> Exercise directions:
Please say how many lines in the material include the string "della", and nothing else.

> Extracted material:
────────
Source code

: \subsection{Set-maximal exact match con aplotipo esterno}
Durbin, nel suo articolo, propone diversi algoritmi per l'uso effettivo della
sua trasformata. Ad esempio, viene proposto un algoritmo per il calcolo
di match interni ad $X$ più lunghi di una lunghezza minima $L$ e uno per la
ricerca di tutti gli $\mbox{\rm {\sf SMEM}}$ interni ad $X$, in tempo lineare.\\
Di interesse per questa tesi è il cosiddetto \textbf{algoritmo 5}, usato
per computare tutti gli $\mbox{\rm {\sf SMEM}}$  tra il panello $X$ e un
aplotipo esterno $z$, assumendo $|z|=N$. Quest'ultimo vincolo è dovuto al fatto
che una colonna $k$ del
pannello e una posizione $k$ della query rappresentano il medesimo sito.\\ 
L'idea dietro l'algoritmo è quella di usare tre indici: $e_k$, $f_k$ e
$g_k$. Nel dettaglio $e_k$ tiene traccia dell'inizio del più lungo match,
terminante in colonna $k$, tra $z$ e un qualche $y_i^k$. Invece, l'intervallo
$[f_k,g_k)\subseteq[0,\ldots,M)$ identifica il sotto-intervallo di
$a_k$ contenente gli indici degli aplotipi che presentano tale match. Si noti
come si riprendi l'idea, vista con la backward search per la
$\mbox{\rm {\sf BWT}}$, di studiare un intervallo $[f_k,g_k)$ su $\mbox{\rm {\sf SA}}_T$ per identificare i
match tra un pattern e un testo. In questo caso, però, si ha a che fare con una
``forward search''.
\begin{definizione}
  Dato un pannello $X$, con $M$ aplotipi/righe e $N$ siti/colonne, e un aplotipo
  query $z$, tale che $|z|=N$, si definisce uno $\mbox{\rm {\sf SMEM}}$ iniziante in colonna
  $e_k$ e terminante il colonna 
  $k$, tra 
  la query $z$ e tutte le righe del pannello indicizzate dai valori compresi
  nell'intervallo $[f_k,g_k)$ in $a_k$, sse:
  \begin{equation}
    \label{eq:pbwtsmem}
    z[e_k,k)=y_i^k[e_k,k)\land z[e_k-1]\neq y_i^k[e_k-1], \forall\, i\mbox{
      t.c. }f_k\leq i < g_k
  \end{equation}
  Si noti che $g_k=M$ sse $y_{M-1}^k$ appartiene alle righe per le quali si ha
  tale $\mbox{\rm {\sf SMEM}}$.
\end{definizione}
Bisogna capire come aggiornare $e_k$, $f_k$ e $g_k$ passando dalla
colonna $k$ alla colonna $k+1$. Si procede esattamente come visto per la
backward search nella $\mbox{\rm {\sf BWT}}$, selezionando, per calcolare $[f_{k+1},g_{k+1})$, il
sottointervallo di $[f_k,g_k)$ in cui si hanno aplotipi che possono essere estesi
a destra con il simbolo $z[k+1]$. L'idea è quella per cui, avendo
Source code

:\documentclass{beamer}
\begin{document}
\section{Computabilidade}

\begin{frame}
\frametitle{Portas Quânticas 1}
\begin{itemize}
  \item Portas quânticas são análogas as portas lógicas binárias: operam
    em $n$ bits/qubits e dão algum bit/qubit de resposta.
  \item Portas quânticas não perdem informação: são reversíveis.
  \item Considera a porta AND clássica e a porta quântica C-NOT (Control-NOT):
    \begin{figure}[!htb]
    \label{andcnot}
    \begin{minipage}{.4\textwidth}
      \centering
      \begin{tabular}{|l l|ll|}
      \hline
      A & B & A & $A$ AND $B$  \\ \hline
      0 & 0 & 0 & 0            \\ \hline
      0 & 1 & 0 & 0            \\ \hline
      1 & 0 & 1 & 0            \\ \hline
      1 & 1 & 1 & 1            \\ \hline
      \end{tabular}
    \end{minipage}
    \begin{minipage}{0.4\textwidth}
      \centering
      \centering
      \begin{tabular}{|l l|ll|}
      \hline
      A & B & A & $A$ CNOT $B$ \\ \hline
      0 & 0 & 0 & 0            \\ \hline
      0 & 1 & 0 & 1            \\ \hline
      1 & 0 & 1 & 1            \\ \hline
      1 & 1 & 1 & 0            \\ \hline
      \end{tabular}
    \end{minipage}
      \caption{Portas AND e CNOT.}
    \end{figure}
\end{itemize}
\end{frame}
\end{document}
────────
> Task answer:
2